What are they doing?
They are growing specialty vegetables for Pierce County food banks. In June, they harvested about 100 Bok Choi plants to help feed the hungry of Tacoma and Pierce County. They later harvested 40 pounds of snap peas.
In addition to tending their own garden, the 22 members of the Dirty Double Dozen 4-H club have been active in the Pierce County Plant-A Row program. This past summer, they transplanted 1,000 squash plants that were later given away to gardeners to grow and harvest for their food banks.
The 4-H club also designed posters to advertise the Plant-A-Row program and to encourage their neighbors to contribute to the food banks year-round instead of just during the holidays. The clubs promotional theme was Christmas in July.

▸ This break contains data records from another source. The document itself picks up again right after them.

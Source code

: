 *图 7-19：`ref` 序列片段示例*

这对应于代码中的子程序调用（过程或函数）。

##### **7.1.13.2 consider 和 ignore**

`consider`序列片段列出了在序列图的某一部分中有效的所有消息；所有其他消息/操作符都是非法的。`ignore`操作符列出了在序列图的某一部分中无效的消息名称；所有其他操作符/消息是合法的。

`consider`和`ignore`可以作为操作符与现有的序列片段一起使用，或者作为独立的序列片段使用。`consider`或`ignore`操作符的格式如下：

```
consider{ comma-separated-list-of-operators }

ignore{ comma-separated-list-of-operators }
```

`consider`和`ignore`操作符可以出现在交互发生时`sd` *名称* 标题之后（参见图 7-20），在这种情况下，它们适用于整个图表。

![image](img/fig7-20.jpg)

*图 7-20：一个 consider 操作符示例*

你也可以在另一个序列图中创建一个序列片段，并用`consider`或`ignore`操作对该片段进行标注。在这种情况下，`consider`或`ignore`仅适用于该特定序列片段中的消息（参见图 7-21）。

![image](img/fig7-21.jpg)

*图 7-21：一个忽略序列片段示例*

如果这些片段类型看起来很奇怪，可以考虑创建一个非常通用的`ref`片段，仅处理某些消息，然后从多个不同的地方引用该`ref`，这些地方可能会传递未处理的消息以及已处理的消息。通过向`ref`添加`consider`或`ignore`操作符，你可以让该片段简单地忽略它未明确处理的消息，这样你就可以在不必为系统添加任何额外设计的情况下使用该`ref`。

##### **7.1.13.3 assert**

The youth also conducted workshops to teach people how to grow food for their own use as well as for the food banks.
At the end of the summer, the club members hosted a harvest festival and workshop for the whole community. They funded this effort with an $1,800 grant they obtained from the Kraft Food Company through the National 4-H Council.
The community service project is not their only effort. The 10- to 17-year-old club members also produce a club newsletter. Several are enrolled in a photography project and have chosen to document the clubs service project.
The whole club is taking part in the 4-H Challenge project, which encompasses a variety of physical activities in which youth must work together to solve problems. Along the way, they sharpen communications skills and learn how to trust one another.
At the end of summer, the Dirty Double Dozen embarked on a two-day paddling expedition on Puget Sound in 16-person Umiaks, large open Eskimo boats.
One of the unique things about the club is that the members do not have individual projects, said Sam Tower, manager of the 4-H Challenge Program. The club members work in teams. This means that they learn to work together as well as the life skills they learn from their projects.